- Problem details
Reproduce the listing below exactly, from its first line down to and including the line with "offline sync tests".

--- START ---

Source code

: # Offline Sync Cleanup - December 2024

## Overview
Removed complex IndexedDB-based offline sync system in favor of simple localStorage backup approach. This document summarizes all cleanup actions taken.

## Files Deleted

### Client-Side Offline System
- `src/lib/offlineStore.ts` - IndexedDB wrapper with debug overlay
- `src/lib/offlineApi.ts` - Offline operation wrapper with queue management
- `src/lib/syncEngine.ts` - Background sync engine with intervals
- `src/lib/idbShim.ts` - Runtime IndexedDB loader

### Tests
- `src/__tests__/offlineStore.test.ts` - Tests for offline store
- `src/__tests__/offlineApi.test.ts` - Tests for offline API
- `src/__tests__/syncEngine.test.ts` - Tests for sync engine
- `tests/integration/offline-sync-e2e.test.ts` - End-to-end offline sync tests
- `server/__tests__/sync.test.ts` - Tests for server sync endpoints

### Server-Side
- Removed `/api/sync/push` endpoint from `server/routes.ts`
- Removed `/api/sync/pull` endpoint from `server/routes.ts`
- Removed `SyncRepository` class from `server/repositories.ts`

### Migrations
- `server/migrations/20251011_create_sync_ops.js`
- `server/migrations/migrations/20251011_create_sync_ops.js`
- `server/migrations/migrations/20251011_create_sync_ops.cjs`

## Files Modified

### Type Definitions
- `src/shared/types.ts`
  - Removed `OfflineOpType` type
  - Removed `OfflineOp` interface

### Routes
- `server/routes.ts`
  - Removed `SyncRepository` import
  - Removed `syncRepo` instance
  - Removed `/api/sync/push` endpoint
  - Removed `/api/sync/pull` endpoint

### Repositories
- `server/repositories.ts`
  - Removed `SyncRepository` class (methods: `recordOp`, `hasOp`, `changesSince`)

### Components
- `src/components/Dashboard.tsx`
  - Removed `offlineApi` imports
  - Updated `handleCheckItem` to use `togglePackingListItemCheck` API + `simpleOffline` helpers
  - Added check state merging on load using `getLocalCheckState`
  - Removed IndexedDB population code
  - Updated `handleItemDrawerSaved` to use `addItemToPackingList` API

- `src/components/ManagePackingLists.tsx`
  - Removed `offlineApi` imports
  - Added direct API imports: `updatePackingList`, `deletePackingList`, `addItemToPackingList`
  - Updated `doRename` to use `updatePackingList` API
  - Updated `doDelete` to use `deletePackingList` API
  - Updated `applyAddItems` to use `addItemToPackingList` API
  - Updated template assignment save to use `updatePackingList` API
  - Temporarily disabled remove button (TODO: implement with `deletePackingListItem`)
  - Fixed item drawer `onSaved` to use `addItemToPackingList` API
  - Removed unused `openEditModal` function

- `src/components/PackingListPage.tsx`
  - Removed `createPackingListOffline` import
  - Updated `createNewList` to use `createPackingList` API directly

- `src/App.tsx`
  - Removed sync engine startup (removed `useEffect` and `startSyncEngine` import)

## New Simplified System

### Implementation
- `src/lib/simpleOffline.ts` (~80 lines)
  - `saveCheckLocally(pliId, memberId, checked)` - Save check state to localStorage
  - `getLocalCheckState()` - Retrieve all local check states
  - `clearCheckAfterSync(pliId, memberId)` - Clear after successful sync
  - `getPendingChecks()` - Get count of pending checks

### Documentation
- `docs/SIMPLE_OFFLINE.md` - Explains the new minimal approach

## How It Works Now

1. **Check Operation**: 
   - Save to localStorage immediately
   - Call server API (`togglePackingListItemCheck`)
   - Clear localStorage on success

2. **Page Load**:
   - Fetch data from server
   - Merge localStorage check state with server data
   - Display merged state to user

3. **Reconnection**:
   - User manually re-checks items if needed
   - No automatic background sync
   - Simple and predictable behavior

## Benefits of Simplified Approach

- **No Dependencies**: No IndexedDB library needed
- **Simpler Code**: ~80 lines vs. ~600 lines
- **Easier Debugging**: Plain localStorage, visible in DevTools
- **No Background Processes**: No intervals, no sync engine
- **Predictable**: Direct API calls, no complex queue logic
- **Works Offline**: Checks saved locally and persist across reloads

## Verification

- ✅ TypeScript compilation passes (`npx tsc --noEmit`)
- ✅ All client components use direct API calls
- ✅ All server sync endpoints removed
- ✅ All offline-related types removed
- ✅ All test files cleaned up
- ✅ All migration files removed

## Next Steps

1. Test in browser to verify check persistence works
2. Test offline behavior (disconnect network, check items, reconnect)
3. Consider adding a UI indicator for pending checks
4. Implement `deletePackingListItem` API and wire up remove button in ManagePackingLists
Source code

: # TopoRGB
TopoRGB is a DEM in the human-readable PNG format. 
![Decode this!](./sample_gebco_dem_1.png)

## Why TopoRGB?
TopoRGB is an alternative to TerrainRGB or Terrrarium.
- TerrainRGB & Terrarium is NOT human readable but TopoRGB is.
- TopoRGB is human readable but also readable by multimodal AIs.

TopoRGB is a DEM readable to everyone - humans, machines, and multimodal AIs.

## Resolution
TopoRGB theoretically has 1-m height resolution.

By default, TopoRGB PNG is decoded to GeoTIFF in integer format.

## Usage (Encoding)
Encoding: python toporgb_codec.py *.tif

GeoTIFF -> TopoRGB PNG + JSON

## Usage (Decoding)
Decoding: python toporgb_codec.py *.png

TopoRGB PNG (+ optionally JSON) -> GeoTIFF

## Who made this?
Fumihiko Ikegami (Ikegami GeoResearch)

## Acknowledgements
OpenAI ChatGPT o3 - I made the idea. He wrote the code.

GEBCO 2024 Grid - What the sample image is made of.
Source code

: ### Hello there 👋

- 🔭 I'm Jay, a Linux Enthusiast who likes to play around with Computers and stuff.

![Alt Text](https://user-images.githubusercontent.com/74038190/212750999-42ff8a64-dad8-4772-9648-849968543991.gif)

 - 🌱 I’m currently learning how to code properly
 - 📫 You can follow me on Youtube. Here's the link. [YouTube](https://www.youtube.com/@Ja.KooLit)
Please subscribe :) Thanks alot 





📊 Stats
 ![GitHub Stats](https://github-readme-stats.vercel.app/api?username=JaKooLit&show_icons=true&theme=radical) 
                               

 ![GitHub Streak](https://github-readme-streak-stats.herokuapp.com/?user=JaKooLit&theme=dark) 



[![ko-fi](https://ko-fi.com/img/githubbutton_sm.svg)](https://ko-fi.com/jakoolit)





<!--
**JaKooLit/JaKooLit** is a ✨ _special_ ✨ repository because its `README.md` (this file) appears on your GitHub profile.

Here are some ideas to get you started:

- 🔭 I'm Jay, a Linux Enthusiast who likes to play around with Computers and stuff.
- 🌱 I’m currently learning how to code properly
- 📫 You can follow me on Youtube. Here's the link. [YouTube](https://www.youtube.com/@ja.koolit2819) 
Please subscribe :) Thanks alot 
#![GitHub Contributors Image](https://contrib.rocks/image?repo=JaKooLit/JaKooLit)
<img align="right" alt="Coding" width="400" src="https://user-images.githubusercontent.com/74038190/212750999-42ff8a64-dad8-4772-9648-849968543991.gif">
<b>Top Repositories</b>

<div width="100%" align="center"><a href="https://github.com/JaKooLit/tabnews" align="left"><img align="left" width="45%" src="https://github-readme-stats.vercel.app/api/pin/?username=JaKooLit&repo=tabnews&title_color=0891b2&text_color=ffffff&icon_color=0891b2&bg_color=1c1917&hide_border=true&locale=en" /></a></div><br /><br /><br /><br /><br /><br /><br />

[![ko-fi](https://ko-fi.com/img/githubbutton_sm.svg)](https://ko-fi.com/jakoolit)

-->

--- END ---

- Task output
Source code

: # Offline Sync Cleanup - December 2024

## Overview
Removed complex IndexedDB-based offline sync system in favor of simple localStorage backup approach. This document summarizes all cleanup actions taken.

## Files Deleted

### Client-Side Offline System
- `src/lib/offlineStore.ts` - IndexedDB wrapper with debug overlay
- `src/lib/offlineApi.ts` - Offline operation wrapper with queue management
- `src/lib/syncEngine.ts` - Background sync engine with intervals
- `src/lib/idbShim.ts` - Runtime IndexedDB loader

### Tests
- `src/__tests__/offlineStore.test.ts` - Tests for offline store
- `src/__tests__/offlineApi.test.ts` - Tests for offline API
- `src/__tests__/syncEngine.test.ts` - Tests for sync engine
- `tests/integration/offline-sync-e2e.test.ts` - End-to-end offline sync tests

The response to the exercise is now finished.